*** THE INPUT

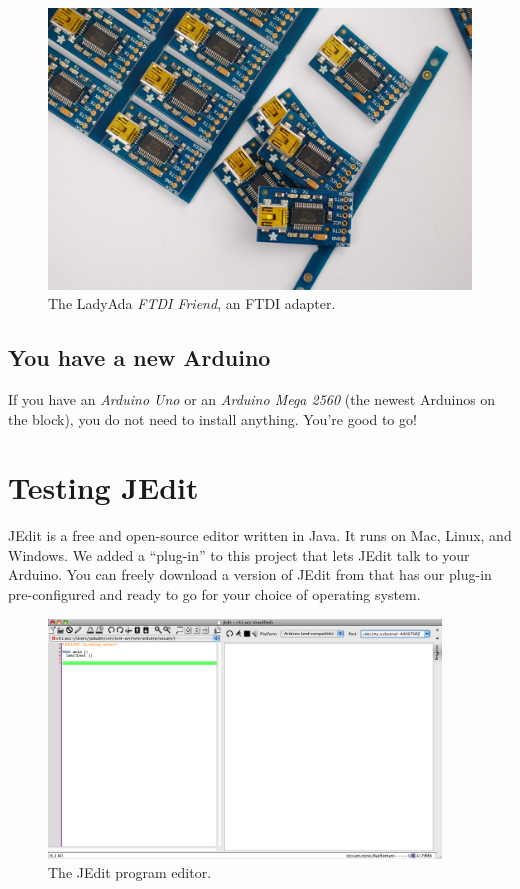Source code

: \begin{figure}[ht]
  \begin{center}
    \includegraphics[width=0.8\linewidth]{ch0/images/20110115-ftdi-friend-print}
    \caption{The LadyAda {\em FTDI Friend}, an FTDI adapter.}
    \label{image:ftdi-friend}
  \end{center}
\end{figure}

\subsection{You have a new Arduino}
If you have an {\em Arduino Uno} or an {\em Arduino Mega 2560} (the newest Arduinos on the block), you do not need to install anything. You're good to go!

\section{Testing JEdit}
JEdit is a free and open-source editor written in Java. It runs on Mac, Linux, and Windows. We added a ``plug-in'' to this project that lets JEdit talk to your Arduino. You can freely download a version of JEdit from \ccc that has our plug-in pre-configured and ready to go for your choice of operating system.
      
\begin{figure}[!ht]
  \begin{center}
    \includegraphics[height=2.5in]{ch0/images/20100108-jedit-docked-occplug}
    \caption{The JEdit program editor.}
    \label{screenshot:jedit-occplug-docked}
  \end{center}
\end{figure}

******

> [PROBLEM]: Every record must be copied exactly, with images dropped from the result.

> [ANSWER SECTION]:
Source code

: \begin{figure}[ht]
  \begin{center}
    \includegraphics[width=0.8\linewidth]{ch0/images/20110115-ftdi-friend-print}
    \caption{The LadyAda {\em FTDI Friend}, an FTDI adapter.}
    \label{image:ftdi-friend}
  \end{center}
\end{figure}

\subsection{You have a new Arduino}
If you have an {\em Arduino Uno} or an {\em Arduino Mega 2560} (the newest Arduinos on the block), you do not need to install anything. You're good to go!

\section{Testing JEdit}
JEdit is a free and open-source editor written in Java. It runs on Mac, Linux, and Windows. We added a ``plug-in'' to this project that lets JEdit talk to your Arduino. You can freely download a version of JEdit from \ccc that has our plug-in pre-configured and ready to go for your choice of operating system.
      
\begin{figure}[!ht]
  \begin{center}
    \includegraphics[height=2.5in]{ch0/images/20100108-jedit-docked-occplug}
    \caption{The JEdit program editor.}
    \label{screenshot:jedit-occplug-docked}
  \end{center}
\end{figure}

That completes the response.